== TASK TO COMPLETE ==
Only the lines from the line containing "代码：https://github.com/micros" to the end of the records, both included, belong in the answer, copied exactly.

PROVIDED RECORDS section start

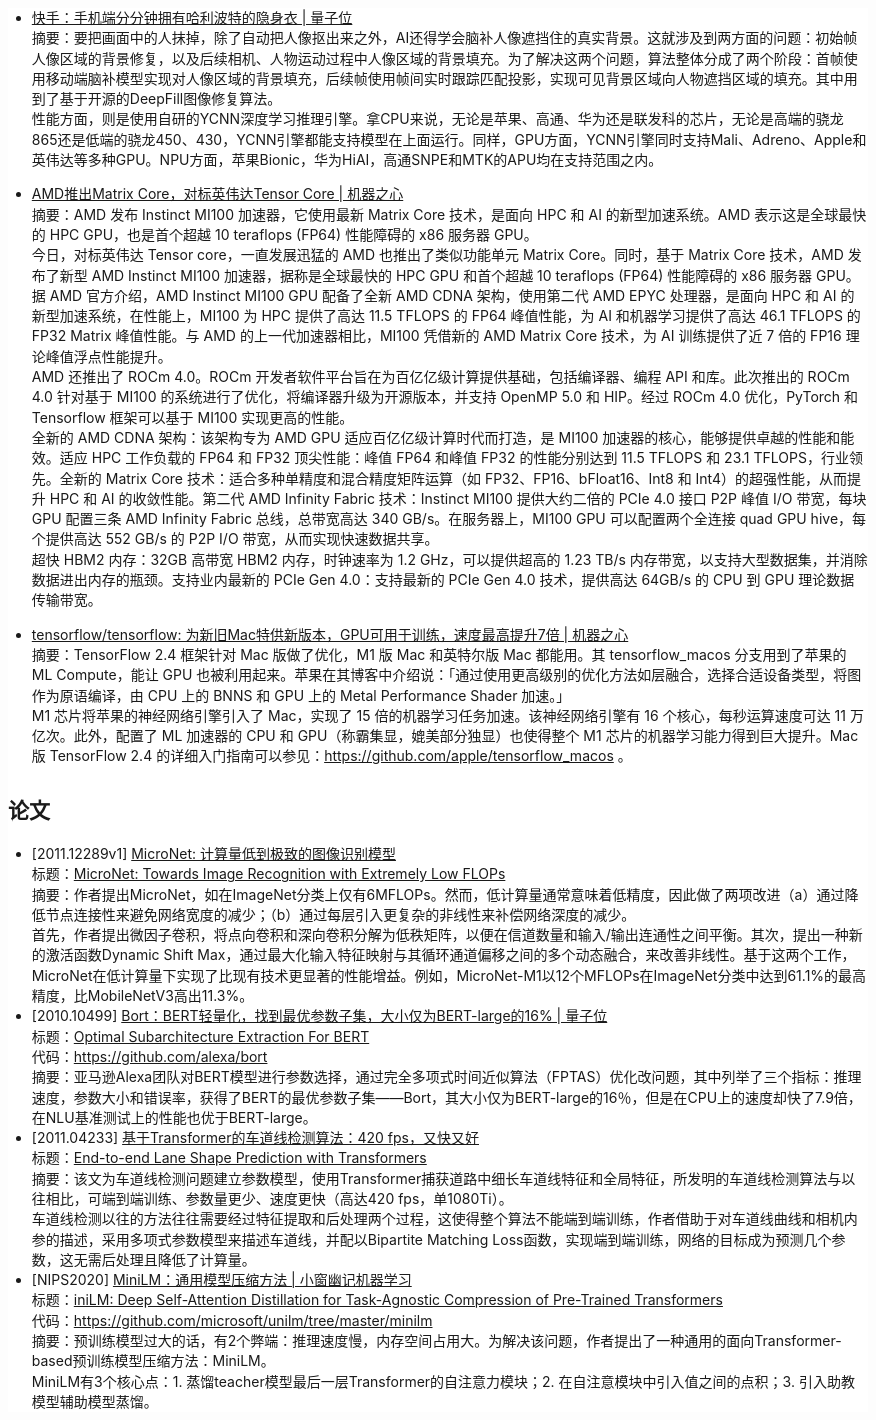 - [快手：手机端分分钟拥有哈利波特的隐身衣 | 量子位](https://mp.weixin.qq.com/s/b69D_aYT9eKx0lD61T66Jw)  
摘要：要把画面中的人抹掉，除了自动把人像抠出来之外，AI还得学会脑补人像遮挡住的真实背景。这就涉及到两方面的问题：初始帧人像区域的背景修复，以及后续相机、人物运动过程中人像区域的背景填充。为了解决这两个问题，算法整体分成了两个阶段：首帧使用移动端脑补模型实现对人像区域的背景填充，后续帧使用帧间实时跟踪匹配投影，实现可见背景区域向人物遮挡区域的填充。其中用到了基于开源的DeepFill图像修复算法。  
性能方面，则是使用自研的YCNN深度学习推理引擎。拿CPU来说，无论是苹果、高通、华为还是联发科的芯片，无论是高端的骁龙865还是低端的骁龙450、430，YCNN引擎都能支持模型在上面运行。同样，GPU方面，YCNN引擎同时支持Mali、Adreno、Apple和英伟达等多种GPU。NPU方面，苹果Bionic，华为HiAI，高通SNPE和MTK的APU均在支持范围之内。  

- [AMD推出Matrix Core，对标英伟达Tensor Core | 机器之心](https://mp.weixin.qq.com/s/__oWqRq8OtjETQECJIvWjQ)  
摘要：AMD 发布 Instinct MI100 加速器，它使用最新 Matrix Core 技术，是面向 HPC 和 AI 的新型加速系统。AMD 表示这是全球最快的 HPC GPU，也是首个超越 10 teraflops (FP64) 性能障碍的 x86 服务器 GPU。  
今日，对标英伟达 Tensor core，一直发展迅猛的 AMD 也推出了类似功能单元 Matrix Core。同时，基于 Matrix Core 技术，AMD 发布了新型 AMD Instinct MI100 加速器，据称是全球最快的 HPC GPU 和首个超越 10 teraflops (FP64) 性能障碍的 x86 服务器 GPU。
据 AMD 官方介绍，AMD Instinct MI100 GPU 配备了全新 AMD CDNA 架构，使用第二代 AMD EPYC 处理器，是面向 HPC 和 AI 的新型加速系统，在性能上，MI100 为 HPC 提供了高达 11.5 TFLOPS 的 FP64 峰值性能，为 AI 和机器学习提供了高达 46.1 TFLOPS 的 FP32 Matrix 峰值性能。与 AMD 的上一代加速器相比，MI100 凭借新的 AMD Matrix Core 技术，为 AI 训练提供了近 7 倍的 FP16 理论峰值浮点性能提升。  
AMD 还推出了 ROCm 4.0。ROCm 开发者软件平台旨在为百亿亿级计算提供基础，包括编译器、编程 API 和库。此次推出的 ROCm 4.0 针对基于 MI100 的系统进行了优化，将编译器升级为开源版本，并支持 OpenMP 5.0 和 HIP。经过 ROCm 4.0 优化，PyTorch 和 Tensorflow 框架可以基于 MI100 实现更高的性能。  
全新的 AMD CDNA 架构：该架构专为 AMD GPU 适应百亿亿级计算时代而打造，是 MI100 加速器的核心，能够提供卓越的性能和能效。适应 HPC 工作负载的 FP64 和 FP32 顶尖性能：峰值 FP64 和峰值 FP32 的性能分别达到 11.5 TFLOPS 和 23.1 TFLOPS，行业领先。全新的 Matrix Core 技术：适合多种单精度和混合精度矩阵运算（如 FP32、FP16、bFloat16、Int8 和 Int4）的超强性能，从而提升 HPC 和 AI 的收敛性能。第二代 AMD Infinity Fabric 技术：Instinct MI100 提供大约二倍的 PCIe 4.0 接口 P2P 峰值 I/O 带宽，每块 GPU 配置三条 AMD Infinity Fabric 总线，总带宽高达 340 GB/s。在服务器上，MI100 GPU 可以配置两个全连接 quad GPU hive，每个提供高达 552 GB/s 的 P2P I/O 带宽，从而实现快速数据共享。  
超快 HBM2 内存：32GB 高带宽 HBM2 内存，时钟速率为 1.2 GHz，可以提供超高的 1.23 TB/s 内存带宽，以支持大型数据集，并消除数据进出内存的瓶颈。支持业内最新的 PCIe Gen 4.0：支持最新的 PCIe Gen 4.0 技术，提供高达 64GB/s 的 CPU 到 GPU 理论数据传输带宽。  
- [tensorflow/tensorflow: 为新旧Mac特供新版本，GPU可用于训练，速度最高提升7倍 | 机器之心](https://mp.weixin.qq.com/s/hgVeOjs07y0rEu4gM9RNuw)  
摘要：TensorFlow 2.4 框架针对 Mac 版做了优化，M1 版 Mac 和英特尔版 Mac 都能用。其 tensorflow_macos 分支用到了苹果的 ML Compute，能让 GPU 也被利用起来。苹果在其博客中介绍说：「通过使用更高级别的优化方法如层融合，选择合适设备类型，将图作为原语编译，由 CPU 上的 BNNS 和 GPU 上的 Metal Performance Shader 加速。」  
M1 芯片将苹果的神经网络引擎引入了 Mac，实现了 15 倍的机器学习任务加速。该神经网络引擎有 16 个核心，每秒运算速度可达 11 万亿次。此外，配置了 ML 加速器的 CPU 和 GPU（称霸集显，媲美部分独显）也使得整个 M1 芯片的机器学习能力得到巨大提升。Mac 版 TensorFlow 2.4 的详细入门指南可以参见：https://github.com/apple/tensorflow_macos 。  


## 论文

- [2011.12289v1] [MicroNet: 计算量低到极致的图像识别模型](https://arxiv.org/abs/2011.12289v1)  
标题：[MicroNet: Towards Image Recognition with Extremely Low FLOPs](https://arxiv.org/abs/2011.12289v1)  
摘要：作者提出MicroNet，如在ImageNet分类上仅有6MFLOPs。然而，低计算量通常意味着低精度，因此做了两项改进（a）通过降低节点连接性来避免网络宽度的减少；（b）通过每层引入更复杂的非线性来补偿网络深度的减少。  
首先，作者提出微因子卷积，将点向卷积和深向卷积分解为低秩矩阵，以便在信道数量和输入/输出连通性之间平衡。其次，提出一种新的激活函数Dynamic Shift Max，通过最大化输入特征映射与其循环通道偏移之间的多个动态融合，来改善非线性。基于这两个工作，MicroNet在低计算量下实现了比现有技术更显著的性能增益。例如，MicroNet-M1以12个MFLOPs在ImageNet分类中达到61.1%的最高精度，比MobileNetV3高出11.3%。  
- [2010.10499] [Bort：BERT轻量化，找到最优参数子集，大小仅为BERT-large的16% | 量子位](https://mp.weixin.qq.com/s/RlCAKi1UtRIiT8EYrpjUQA)  
标题：[Optimal Subarchitecture Extraction For BERT](https://arxiv.org/abs/2010.10499)  
代码：https://github.com/alexa/bort  
摘要：亚马逊Alexa团队对BERT模型进行参数选择，通过完全多项式时间近似算法（FPTAS）优化改问题，其中列举了三个指标：推理速度，参数大小和错误率，获得了BERT的最优参数子集——Bort，其大小仅为BERT-large的16％，但是在CPU上的速度却快了7.9倍，在NLU基准测试上的性能也优于BERT-large。   
- [2011.04233] [基于Transformer的车道线检测算法：420 fps，又快又好](https://mp.weixin.qq.com/s/V2xmoUvzn8Ikvvf6BuZw-g)  
标题：[End-to-end Lane Shape Prediction with Transformers](https://arxiv.org/abs/2011.04233)  
摘要：该文为车道线检测问题建立参数模型，使用Transformer捕获道路中细长车道线特征和全局特征，所发明的车道线检测算法与以往相比，可端到端训练、参数量更少、速度更快（高达420 fps，单1080Ti）。  
车道线检测以往的方法往往需要经过特征提取和后处理两个过程，这使得整个算法不能端到端训练，作者借助于对车道线曲线和相机内参的描述，采用多项式参数模型来描述车道线，并配以Bipartite Matching Loss函数，实现端到端训练，网络的目标成为预测几个参数，这无需后处理且降低了计算量。  
- [NIPS2020] [MiniLM：通用模型压缩方法 | 小窗幽记机器学习](https://mp.weixin.qq.com/s/iLO1FOE-4z1p07RCfCJIaA)  
标题：[iniLM: Deep Self-Attention Distillation for Task-Agnostic Compression of Pre-Trained Transformers](https://arxiv.org/abs/2002.10957)  
代码：https://github.com/microsoft/unilm/tree/master/minilm  
摘要：预训练模型过大的话，有2个弊端：推理速度慢，内存空间占用大。为解决该问题，作者提出了一种通用的面向Transformer-based预训练模型压缩方法：MiniLM。  
MiniLM有3个核心点：1. 蒸馏teacher模型最后一层Transformer的自注意力模块；2. 在自注意模块中引入值之间的点积；3. 引入助教模型辅助模型蒸馏。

PROVIDED RECORDS section end

== TASK ANSWER ==
代码：https://github.com/microsoft/unilm/tree/master/minilm  
摘要：预训练模型过大的话，有2个弊端：推理速度慢，内存空间占用大。为解决该问题，作者提出了一种通用的面向Transformer-based预训练模型压缩方法：MiniLM。  
MiniLM有3个核心点：1. 蒸馏teacher模型最后一层Transformer的自注意力模块；2. 在自注意模块中引入值之间的点积；3. 引入助教模型辅助模型蒸馏。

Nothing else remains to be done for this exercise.